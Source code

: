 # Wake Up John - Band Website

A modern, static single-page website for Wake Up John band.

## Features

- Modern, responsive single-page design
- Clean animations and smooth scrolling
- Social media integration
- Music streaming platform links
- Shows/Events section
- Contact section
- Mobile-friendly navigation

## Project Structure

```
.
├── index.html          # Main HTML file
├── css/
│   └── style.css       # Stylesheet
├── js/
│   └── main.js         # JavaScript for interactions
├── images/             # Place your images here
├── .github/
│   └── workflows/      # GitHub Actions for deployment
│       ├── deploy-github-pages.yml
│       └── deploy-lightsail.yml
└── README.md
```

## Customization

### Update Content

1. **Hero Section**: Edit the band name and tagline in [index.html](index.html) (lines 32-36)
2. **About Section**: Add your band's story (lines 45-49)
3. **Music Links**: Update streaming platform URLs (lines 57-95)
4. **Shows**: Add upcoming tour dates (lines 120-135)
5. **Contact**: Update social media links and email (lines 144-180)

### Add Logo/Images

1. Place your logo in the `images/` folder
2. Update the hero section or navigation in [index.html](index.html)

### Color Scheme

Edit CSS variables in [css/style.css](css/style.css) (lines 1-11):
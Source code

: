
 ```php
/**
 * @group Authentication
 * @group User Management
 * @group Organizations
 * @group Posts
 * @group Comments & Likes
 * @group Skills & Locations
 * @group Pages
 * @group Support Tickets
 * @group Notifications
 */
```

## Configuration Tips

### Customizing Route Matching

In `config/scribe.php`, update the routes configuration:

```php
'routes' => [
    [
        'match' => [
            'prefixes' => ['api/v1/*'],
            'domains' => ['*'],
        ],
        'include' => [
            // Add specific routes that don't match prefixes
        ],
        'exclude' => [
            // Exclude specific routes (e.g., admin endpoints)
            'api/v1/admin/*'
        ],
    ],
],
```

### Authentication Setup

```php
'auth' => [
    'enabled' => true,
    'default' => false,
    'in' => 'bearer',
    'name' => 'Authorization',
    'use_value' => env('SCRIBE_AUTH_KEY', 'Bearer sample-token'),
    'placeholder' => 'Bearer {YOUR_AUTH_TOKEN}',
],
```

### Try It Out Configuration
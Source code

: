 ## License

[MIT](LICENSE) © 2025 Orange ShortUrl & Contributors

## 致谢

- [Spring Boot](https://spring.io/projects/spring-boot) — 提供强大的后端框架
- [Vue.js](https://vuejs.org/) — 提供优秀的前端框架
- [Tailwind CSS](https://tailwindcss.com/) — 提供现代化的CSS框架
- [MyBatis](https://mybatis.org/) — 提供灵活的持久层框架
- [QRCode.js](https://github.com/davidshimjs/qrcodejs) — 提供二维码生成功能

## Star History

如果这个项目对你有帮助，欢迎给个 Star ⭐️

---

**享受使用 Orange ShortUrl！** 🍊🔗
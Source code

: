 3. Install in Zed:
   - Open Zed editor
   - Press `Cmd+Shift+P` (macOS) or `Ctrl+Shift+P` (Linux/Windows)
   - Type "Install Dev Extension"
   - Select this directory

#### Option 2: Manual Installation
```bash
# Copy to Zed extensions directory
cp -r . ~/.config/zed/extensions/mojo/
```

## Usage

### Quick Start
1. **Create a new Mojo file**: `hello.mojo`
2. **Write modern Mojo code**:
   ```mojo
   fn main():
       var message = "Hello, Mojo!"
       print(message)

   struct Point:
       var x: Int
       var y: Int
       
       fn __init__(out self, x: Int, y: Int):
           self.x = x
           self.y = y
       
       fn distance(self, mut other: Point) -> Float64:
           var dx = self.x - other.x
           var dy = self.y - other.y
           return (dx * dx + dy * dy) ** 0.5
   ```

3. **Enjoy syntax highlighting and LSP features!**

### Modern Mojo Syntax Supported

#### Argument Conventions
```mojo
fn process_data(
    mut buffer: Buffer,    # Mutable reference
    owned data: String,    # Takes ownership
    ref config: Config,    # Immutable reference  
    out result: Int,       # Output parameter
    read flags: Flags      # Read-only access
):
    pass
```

==============================

— DIRECTIONS —
For the string "Contact", show each line of the listing where it appears.

— YOUR RESPONSE —
- Contact section
5. **Contact**: Update social media links and email (lines 144-180)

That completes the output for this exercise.